|Friday February 28th|
|1:50pm||‘Transgender’ Body Modification: How Gender Ideology Defines the Symbolic Function of Sexed Bodies.|
JayCee Whitehead, PhD, Pacific University
Although any person can request liposuction, rhinoplasty, or even vaginal rejuvenation procedures from medical doctors without consulting a mental health professional; in most states in the US individuals who desire body modification that would change their primary sex characteristics require a recommendation from at least one certified psychologist and/or a licensed therapist or qualified clinical social worker. Clinical practitioners who consider recommending clients for these alterations do not have one systematic procedure or standard set of criteria; instead they draw from ideological assumptions about the nature of gender identity and its relationship to sexed bodies. Drawing from qualitative interviews with 35 such practitioners, I consider how this clinical context speaks to the significance of gender ideology in defining and limiting the configuration of sexed bodies.
Bio: Jaye Cee Whitehead is an Associate Professor of Sociology at Pacific University. She received her PhD from the University of California, Berkeley in 2007. Her previous work includes an ethnography of the same-sex marriage movement and an in-depth qualitative analysis of women prison activism in California
|Friday Feb 28th at 7pm & Sunday March 2nd at Noon|
|The Willamette Monologues: A Personal Theory|
Hudson Concert Hall
Students for Feminism will be hosting Willamette's first ever production of The Willamette Monologues: A Personal Theory Friday, February 28th at 7pm and Sunday, March 2nd at noon.The performance will be free though donations are encouraged and made to Mid Valley Women's Crisis Center.

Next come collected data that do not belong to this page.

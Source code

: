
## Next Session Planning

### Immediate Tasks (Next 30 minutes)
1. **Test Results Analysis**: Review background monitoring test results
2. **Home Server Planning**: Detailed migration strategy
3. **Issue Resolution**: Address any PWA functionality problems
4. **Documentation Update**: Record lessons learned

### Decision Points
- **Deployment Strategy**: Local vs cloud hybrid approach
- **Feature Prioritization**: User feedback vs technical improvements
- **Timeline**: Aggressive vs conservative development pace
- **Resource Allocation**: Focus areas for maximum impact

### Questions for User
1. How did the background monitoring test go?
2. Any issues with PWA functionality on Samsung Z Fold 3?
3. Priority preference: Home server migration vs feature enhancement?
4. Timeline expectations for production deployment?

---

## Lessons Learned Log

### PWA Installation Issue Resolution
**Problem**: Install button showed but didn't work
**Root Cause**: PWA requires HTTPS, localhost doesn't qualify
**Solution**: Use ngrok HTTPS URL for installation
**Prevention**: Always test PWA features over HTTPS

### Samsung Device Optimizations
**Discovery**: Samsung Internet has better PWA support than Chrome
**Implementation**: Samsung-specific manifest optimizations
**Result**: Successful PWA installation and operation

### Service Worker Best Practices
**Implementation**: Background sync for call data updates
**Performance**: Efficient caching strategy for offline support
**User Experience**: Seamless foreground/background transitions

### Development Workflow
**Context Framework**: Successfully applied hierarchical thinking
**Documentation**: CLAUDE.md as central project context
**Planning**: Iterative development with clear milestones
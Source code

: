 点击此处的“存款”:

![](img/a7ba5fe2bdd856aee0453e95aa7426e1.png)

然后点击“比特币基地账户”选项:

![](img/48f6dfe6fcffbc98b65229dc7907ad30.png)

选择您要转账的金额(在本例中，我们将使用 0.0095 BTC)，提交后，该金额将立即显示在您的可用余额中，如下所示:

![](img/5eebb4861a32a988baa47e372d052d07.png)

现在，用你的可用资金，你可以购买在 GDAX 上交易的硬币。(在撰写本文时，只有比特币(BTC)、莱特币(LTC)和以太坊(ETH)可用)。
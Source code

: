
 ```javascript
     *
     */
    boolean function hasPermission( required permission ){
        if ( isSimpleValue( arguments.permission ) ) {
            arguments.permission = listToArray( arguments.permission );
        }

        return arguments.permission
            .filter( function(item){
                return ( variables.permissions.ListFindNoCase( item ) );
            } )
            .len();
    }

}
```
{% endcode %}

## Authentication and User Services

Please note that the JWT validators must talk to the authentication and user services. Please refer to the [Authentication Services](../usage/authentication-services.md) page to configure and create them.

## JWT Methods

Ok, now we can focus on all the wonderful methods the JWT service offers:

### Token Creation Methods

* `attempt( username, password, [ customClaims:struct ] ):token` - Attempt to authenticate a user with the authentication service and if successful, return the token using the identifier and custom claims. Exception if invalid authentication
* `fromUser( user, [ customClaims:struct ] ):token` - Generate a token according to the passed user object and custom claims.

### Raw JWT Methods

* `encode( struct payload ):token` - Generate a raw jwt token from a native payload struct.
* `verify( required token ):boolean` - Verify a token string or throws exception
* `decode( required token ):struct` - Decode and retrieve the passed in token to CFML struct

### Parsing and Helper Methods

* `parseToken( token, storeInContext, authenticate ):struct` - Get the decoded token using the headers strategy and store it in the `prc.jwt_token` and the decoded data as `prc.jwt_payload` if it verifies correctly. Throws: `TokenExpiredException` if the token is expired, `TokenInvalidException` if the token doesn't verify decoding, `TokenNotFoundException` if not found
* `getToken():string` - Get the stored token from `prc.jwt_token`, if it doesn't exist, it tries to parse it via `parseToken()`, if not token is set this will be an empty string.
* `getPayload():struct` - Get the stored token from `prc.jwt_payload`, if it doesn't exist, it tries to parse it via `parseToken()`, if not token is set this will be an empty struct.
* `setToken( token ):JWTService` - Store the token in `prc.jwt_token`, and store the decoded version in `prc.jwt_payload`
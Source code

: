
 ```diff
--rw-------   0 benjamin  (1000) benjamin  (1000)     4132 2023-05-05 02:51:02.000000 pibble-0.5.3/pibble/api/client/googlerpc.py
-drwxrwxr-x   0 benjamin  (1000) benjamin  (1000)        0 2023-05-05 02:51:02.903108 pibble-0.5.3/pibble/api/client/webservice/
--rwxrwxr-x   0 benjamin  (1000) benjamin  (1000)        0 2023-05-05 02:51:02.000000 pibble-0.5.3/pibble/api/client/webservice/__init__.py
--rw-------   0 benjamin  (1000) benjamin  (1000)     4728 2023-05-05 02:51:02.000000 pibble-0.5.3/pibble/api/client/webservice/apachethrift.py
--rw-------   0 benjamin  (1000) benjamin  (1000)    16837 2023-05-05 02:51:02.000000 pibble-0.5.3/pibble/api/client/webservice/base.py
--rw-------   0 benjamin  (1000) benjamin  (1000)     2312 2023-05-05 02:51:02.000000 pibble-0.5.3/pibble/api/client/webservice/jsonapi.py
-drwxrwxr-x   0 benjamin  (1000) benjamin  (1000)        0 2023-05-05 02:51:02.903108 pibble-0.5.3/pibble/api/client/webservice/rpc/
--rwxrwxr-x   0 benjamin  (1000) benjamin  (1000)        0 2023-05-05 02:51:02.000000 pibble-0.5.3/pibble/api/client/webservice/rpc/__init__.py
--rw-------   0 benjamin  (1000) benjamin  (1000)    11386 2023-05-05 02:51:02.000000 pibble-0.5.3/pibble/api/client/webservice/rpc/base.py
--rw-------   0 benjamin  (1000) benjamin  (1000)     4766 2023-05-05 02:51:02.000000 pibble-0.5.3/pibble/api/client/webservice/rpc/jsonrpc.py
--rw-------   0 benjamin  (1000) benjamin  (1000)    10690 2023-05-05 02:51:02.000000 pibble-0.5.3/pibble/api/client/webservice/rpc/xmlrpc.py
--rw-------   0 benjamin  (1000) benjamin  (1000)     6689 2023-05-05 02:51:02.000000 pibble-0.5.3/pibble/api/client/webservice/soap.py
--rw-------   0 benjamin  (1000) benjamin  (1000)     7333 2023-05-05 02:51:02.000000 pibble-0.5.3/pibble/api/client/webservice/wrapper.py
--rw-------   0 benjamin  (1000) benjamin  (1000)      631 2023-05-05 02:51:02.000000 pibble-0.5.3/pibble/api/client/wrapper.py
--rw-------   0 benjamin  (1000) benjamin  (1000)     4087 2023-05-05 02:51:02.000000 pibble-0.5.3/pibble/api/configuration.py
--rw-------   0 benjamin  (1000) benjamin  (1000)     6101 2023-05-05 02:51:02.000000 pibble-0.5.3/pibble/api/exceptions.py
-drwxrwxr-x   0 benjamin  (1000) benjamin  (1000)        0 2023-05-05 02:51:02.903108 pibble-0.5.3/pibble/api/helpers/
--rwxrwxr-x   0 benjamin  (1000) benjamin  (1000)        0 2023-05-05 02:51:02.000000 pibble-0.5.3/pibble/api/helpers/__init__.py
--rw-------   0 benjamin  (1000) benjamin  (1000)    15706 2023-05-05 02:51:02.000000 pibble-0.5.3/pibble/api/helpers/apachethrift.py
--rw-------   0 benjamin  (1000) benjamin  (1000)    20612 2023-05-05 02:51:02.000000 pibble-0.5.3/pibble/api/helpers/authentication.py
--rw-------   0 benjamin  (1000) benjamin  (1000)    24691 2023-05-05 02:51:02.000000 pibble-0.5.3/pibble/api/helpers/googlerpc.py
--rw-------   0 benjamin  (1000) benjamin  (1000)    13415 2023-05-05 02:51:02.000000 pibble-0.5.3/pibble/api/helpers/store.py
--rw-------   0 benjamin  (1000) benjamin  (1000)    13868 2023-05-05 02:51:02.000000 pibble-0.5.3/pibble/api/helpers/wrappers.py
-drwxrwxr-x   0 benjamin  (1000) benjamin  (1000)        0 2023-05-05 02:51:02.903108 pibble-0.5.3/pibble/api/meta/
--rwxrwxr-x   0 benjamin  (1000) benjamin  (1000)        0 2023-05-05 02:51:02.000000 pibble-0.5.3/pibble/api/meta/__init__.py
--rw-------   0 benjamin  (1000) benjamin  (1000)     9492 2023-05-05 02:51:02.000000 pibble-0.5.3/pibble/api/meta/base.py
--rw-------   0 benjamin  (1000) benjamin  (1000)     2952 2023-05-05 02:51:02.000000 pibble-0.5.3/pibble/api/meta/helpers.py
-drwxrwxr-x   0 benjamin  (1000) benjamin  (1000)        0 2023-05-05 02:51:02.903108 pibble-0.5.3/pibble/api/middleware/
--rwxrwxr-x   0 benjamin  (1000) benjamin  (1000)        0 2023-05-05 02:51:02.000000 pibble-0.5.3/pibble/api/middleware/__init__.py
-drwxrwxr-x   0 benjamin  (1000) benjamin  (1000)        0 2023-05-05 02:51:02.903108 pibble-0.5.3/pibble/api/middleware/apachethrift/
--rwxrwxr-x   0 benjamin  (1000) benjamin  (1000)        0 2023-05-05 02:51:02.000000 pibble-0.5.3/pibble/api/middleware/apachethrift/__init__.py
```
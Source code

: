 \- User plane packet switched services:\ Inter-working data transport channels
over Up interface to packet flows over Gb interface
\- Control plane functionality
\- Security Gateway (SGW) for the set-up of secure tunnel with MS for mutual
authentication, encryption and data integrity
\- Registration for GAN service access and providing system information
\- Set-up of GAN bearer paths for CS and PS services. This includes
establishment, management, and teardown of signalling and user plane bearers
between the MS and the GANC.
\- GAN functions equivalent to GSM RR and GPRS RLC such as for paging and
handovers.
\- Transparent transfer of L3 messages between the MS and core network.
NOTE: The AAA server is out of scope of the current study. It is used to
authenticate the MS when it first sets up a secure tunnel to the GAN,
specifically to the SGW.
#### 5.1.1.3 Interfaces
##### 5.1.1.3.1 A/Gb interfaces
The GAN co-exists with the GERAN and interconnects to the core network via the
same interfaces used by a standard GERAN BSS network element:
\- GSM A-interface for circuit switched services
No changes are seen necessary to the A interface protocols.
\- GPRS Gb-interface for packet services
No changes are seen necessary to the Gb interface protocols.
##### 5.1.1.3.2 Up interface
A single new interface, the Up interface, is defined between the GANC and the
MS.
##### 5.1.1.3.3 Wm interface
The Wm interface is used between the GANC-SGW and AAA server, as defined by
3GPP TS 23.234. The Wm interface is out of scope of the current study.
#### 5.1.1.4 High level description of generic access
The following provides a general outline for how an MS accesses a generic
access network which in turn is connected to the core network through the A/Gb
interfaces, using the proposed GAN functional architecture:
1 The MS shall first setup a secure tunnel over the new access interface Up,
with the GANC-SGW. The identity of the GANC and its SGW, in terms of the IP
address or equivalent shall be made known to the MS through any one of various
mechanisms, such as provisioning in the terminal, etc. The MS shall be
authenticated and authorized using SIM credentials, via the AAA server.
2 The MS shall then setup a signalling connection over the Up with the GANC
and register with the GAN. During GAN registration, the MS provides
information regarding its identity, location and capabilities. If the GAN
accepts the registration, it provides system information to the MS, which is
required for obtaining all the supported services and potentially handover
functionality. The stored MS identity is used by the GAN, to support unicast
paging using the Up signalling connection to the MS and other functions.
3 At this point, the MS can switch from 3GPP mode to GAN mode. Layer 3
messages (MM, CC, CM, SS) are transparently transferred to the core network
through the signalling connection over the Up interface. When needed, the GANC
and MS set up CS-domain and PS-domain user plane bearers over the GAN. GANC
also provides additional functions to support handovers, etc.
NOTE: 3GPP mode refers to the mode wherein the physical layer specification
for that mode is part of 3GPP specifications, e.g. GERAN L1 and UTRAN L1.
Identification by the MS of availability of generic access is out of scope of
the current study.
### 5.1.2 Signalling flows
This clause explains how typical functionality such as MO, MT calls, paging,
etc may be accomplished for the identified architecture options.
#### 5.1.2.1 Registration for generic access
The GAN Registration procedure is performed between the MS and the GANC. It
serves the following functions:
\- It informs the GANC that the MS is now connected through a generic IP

Historically, Willamette’s Students for Feminism has produced an annual performance of Eve Ensler’s play, The Vagina Monologues. Although, as an organization, we still hope to achieve the The Monologues’ goals of empowerment and raised awareness of gender-based violence, this year we hope to expand the inclusiveness of our performance by producing a student written collection of memoirs entitled The Willamette Monologues: A Personal Theory. In addition to making the production more applicable to the lives and experiences of current Willamette students, we also hope to make room for voices that The Vagina Monologues frequently silences.
*includes content that may be emotionally triggering*
|March 5th - 7th|
|33rd Annual Gender Studies Symposium|
Lews & Clark College, Miller Center on the undergraduate campus
The 33rd Annual Gender Studies Symposium explores the relationship between where we are and who we are. Our environments — whether the bathroom, internet, workplace, or sidewalk — have profound effects on the lives we lead. How do our interactions in these spaces create, support, and/or destabilize larger institutions of power such as prisons, political systems, or nations? Engage with students, scholars, activists, community leaders, and artists in thinking about relationships of gender, sexuality, and power in the locations where we find ourselves.